- Opening Delimiter -

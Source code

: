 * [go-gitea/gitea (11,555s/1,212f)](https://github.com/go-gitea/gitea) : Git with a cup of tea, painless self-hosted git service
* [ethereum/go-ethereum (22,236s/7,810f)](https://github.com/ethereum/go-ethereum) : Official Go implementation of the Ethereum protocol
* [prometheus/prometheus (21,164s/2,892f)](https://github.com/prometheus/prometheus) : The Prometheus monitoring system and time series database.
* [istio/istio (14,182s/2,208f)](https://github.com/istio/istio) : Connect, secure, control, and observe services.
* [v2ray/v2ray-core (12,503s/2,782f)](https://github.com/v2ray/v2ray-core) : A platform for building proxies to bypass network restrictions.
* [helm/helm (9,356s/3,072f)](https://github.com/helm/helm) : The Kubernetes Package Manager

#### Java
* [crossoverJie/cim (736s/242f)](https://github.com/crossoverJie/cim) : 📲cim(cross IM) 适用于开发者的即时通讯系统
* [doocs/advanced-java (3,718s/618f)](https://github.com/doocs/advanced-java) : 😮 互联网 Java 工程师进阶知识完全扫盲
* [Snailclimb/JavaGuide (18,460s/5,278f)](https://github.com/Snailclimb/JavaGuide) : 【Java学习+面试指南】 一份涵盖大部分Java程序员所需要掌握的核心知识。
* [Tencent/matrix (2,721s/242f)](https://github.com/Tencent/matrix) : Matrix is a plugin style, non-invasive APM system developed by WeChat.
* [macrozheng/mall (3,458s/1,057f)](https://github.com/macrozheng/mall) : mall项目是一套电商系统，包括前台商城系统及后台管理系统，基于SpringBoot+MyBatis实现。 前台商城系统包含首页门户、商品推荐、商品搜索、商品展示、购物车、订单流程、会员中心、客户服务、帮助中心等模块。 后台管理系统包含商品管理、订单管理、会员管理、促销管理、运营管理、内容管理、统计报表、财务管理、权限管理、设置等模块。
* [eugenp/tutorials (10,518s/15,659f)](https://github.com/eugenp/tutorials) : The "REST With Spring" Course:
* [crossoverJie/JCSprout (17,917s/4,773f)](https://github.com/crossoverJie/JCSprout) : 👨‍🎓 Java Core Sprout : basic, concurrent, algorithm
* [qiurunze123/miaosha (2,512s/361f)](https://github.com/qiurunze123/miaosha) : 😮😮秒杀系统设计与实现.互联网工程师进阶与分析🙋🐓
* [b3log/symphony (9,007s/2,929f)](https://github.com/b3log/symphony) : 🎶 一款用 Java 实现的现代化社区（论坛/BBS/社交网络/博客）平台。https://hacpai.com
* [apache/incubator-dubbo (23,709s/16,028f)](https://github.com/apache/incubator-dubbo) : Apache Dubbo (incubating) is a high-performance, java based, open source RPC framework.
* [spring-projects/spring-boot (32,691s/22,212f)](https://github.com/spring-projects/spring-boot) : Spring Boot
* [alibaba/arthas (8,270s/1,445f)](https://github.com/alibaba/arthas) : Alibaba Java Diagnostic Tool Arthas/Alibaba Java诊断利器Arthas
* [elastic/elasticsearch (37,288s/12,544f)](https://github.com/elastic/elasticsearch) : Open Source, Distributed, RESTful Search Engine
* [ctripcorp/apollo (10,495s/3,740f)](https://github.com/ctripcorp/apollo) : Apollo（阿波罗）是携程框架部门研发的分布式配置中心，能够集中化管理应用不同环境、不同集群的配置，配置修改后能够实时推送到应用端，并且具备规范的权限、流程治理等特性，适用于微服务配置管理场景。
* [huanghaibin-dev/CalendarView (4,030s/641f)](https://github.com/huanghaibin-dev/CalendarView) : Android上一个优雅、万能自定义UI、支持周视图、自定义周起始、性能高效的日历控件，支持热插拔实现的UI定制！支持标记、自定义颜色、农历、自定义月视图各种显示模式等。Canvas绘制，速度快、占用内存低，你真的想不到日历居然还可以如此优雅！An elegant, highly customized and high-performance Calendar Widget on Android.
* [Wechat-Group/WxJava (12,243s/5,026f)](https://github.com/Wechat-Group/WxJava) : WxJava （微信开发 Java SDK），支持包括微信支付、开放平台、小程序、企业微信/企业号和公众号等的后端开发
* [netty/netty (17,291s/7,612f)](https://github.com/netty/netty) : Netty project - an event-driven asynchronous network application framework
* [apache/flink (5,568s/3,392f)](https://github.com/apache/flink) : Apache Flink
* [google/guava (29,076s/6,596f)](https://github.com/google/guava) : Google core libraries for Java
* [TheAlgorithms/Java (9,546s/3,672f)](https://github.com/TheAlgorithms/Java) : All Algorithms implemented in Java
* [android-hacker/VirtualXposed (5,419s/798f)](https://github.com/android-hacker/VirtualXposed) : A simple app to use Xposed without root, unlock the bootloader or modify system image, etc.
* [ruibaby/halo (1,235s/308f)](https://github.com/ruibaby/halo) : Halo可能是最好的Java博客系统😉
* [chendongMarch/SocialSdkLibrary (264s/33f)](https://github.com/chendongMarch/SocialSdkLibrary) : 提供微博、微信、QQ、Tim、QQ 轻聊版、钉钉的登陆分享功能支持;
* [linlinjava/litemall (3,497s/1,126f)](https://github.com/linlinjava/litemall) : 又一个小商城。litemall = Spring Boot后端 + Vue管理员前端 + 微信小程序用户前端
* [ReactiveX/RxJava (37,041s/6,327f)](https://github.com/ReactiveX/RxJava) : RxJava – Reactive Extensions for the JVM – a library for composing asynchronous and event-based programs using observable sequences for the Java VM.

- Closing Delimiter -

• REQUIRED WORK:
Set down, exactly as they appear above, all lines from the one that has "source RPC framework." down to the one that has "WxJava （微信开发 Java SDK），支持包括微信支付、开放平台、小程序、企业微信/企业号和公众号等的后端开发", including those two and no others.

• REPLY:
* [apache/incubator-dubbo (23,709s/16,028f)](https://github.com/apache/incubator-dubbo) : Apache Dubbo (incubating) is a high-performance, java based, open source RPC framework.
* [spring-projects/spring-boot (32,691s/22,212f)](https://github.com/spring-projects/spring-boot) : Spring Boot
* [alibaba/arthas (8,270s/1,445f)](https://github.com/alibaba/arthas) : Alibaba Java Diagnostic Tool Arthas/Alibaba Java诊断利器Arthas
* [elastic/elasticsearch (37,288s/12,544f)](https://github.com/elastic/elasticsearch) : Open Source, Distributed, RESTful Search Engine
* [ctripcorp/apollo (10,495s/3,740f)](https://github.com/ctripcorp/apollo) : Apollo（阿波罗）是携程框架部门研发的分布式配置中心，能够集中化管理应用不同环境、不同集群的配置，配置修改后能够实时推送到应用端，并且具备规范的权限、流程治理等特性，适用于微服务配置管理场景。
* [huanghaibin-dev/CalendarView (4,030s/641f)](https://github.com/huanghaibin-dev/CalendarView) : Android上一个优雅、万能自定义UI、支持周视图、自定义周起始、性能高效的日历控件，支持热插拔实现的UI定制！支持标记、自定义颜色、农历、自定义月视图各种显示模式等。Canvas绘制，速度快、占用内存低，你真的想不到日历居然还可以如此优雅！An elegant, highly customized and high-performance Calendar Widget on Android.
* [Wechat-Group/WxJava (12,243s/5,026f)](https://github.com/Wechat-Group/WxJava) : WxJava （微信开发 Java SDK），支持包括微信支付、开放平台、小程序、企业微信/企业号和公众号等的后端开发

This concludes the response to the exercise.